Identify every line in the records below that contains the word "about", and reproduce each one.

Records from a data source:
────────────────────
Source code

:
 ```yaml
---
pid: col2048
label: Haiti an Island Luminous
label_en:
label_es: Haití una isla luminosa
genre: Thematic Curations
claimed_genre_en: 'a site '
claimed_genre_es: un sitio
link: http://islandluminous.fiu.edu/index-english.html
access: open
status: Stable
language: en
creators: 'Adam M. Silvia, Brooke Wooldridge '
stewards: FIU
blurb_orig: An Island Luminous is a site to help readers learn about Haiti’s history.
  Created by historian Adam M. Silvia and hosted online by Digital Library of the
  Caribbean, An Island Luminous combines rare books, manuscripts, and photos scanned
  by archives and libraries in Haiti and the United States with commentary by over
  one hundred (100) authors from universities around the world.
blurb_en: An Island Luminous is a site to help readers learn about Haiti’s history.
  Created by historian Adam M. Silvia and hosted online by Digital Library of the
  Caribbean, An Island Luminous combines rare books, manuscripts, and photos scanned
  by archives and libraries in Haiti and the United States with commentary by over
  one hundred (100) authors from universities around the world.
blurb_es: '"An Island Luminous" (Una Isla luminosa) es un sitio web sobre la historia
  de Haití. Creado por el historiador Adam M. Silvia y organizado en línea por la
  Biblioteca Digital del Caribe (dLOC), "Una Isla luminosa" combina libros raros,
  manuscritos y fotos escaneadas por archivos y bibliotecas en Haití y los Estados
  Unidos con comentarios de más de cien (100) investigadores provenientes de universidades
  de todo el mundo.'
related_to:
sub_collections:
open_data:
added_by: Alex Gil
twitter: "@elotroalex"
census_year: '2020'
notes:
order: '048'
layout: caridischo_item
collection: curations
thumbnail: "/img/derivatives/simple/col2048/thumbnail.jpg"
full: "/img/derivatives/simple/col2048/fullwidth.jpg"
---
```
────────────────────
Task response.
blurb_orig: An Island Luminous is a site to help readers learn about Haiti’s history.
blurb_en: An Island Luminous is a site to help readers learn about Haiti’s history.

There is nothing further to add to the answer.